Reading Questions: How did women define themselves? What groups did they identify with and did their identifications change over the course of their lives or activism? How did their personal identities shape their activism? What groups or identities appear most crucial to bringing/pushing women into activism and leadership roles? How did personal or group identity shape what roles women played in their movements for social change? Did the time period(s) also shape identities and constituencies? What held these groups (or constituencies) together over time?
Sept. 15:
Peace Movements
Assignment: Amy Swerdlow, Women Strike for Peace. Note: Chapter 2 is optional, not required.
In-class Film: clips from The Atomic Café, produced and directed by Kevin Rafferty, Jayne Loader and Pierce Rafferty. New York, N.Y. : First Run Features, 1993.
Reading Questions: When and how did women
become aware of the problems they would later address in their activism? Did it happen in a moment (what feminists
called a “click”) or was it a process?
Were there crucial experiences, events, or relationships that led to
their awakenings? What were the
ideologies that supported women’s realizations and where did they learn
these? How did women actually go about
translating ideas into activism? What
was happening in this country or the particular region, state, or community
that might have nurtured political awakenings?
Sept. 22: Visit to Carl A. Kroch Library of Rare and
Manuscript Collections/Human Sexuality Collection – MEET AT LIBRARY
5 page comparison of Orleck and Swerdlow books due at the
start of class
Assignment: There is no reading due this week, but you are encouraged to begin exploring archival collections and selecting a research paper topic and source base, and you must select a primary source to analyze for the brief source analysis paper.

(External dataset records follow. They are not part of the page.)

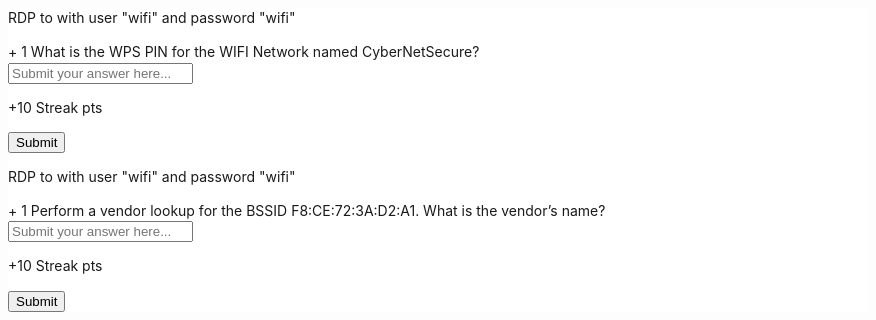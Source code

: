 <div>
<p class="mb-0 font-size-12"><i class="fad fa-chart-network text-success mr-2 font-size-medium"></i>
                                RDP
                                to <span class="target-protocol-ip target-protocol-ip-2444 text-dark"></span> with user "<span class="text-success">wifi</span>" and
                                password "<span class="text-danger">wifi</span>" </p>
<label class="module-question" for="2444"><span class="badge badge-soft-dark font-size-14 mr-2">+ 1 <i class="fad fa-cube text-success"></i></span> What is the WPS PIN for the WIFI Network named CyberNetSecure?
                            </label>
<div class="row">
<div class="col-lg-12 mb-4">
<input class="form-control bg-color-blue-nav" color="green" id="answer2444" maxlength="191" placeholder="Submit your answer here..." type="text"/>
</div>
<div class="d-flex justify-content-end w-100 mr-3">
<p class="mb-0 mr-3 mt-1 font-size-14 font-medium text-white" id="questionStreakPointsText-2444">
                                        +10 Streak pts</p>
<div class="mb-4 mr-1 d-flex align-items-center">
<button class="btn btn-primary btn-block btnAnswer" data-question-id="2444" id="btnAnswer2444">
<div class="submit-button-text">
<i class="fad fa-flag-checkered mr-2"></i> Submit
                                            </div>
<div class="submit-button-loader mx-4 d-none">
<i class="fa fa-circle-notch fa-spin"></i>
</div>
</button>
</div>
</div>
</div>
<div class="custom-hr">
</div>
</div>
<div>
<p class="mb-0 font-size-12"><i class="fad fa-chart-network text-success mr-2 font-size-medium"></i>
                                RDP
                                to <span class="target-protocol-ip target-protocol-ip-2492 text-dark"></span> with user "<span class="text-success">wifi</span>" and
                                password "<span class="text-danger">wifi</span>" </p>
<label class="module-question" for="2492"><span class="badge badge-soft-dark font-size-14 mr-2">+ 1 <i class="fad fa-cube text-success"></i></span> Perform a vendor lookup for the BSSID F8:CE:72:3A:D2:A1. What is the vendor’s name?
                            </label>
<div class="row">
<div class="col-lg-12 mb-4">
<input class="form-control bg-color-blue-nav" color="green" id="answer2492" maxlength="191" placeholder="Submit your answer here..." type="text"/>
</div>
<div class="d-flex justify-content-end w-100 mr-3">
<p class="mb-0 mr-3 mt-1 font-size-14 font-medium text-white" id="questionStreakPointsText-2492">
                                        +10 Streak pts</p>
<div class="mb-4 mr-1 d-flex align-items-center">
<button class="btn btn-primary btn-block btnAnswer" data-question-id="2492" id="btnAnswer2492">
<div class="submit-button-text">
<i class="fad fa-flag-checkered mr-2"></i> Submit
                                            </div>
<div class="submit-button-loader mx-4 d-none">
<i class="fa fa-circle-notch fa-spin"></i>
</div>
</button>
</div>
</div>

Sept. 29: Women in the Black Freedom Movement
Assignment: Barbara Ransby, Ella Baker and the Black Freedom Movement
In-class Film: Fundi:
The Life of Ella Baker
Reading Questions: Where and how did women learn the nuts and bolts of activism? How did they acquire the skills necessary for leadership? Were there skills from other aspects of these women’s lives that they could refashion into tools for social change? You might consider both positive and negative experiences that built women’s leadership repertoire. How did the process of acquiring these skills shape women’s activism and the progress of the movements? What factors shaped where leaders learned their craft? Race? Region? Class? Ethnicity? Gender?
Oct. 6: Second Wave Feminism
Assignment: Anne Enke, Finding the Movement
Source Analysis Paper Due
Reading Questions: What were the tangible and intangible resources – including space -- that supported women’s activism in general and their leadership roles in particular? How might the resources women brought to movements have been different from men’s? How did women actively cultivate these resources? Which were the easiest to mobilize? Which were the most difficult? How did the available resources shape the leadership roles of women? What sustained women over years and even decades of activism?
Oct. 13 No class Fall
Break
Oct. 20: Conservative Women’s Activism
Assignment: Donald Critchlow, Phyllis Schlafley and Grassroots Conservatism
Research Prospectus Due
Sign up for individual meeting time
In-class Film:
With God on Our Side: The Rise of the
Religious Right in America. Episode 3:
We are Family
Reading Questions: What tactics did women use to open up leadership opportunities for themselves or others? What tactics did they use once in leadership roles? How did these tactics differentiate leaders from the “foot soldiers” of the movement? Where did women learn these tactics? How did they reshape them to particular circumstances? How does the activism and leadership of women in right-wing movements compare to what we have studied thus far? You might look back at the themes we have already covered for specific points on which to base your comparison. What do you think accounts for the similarities and/or differences you have noted?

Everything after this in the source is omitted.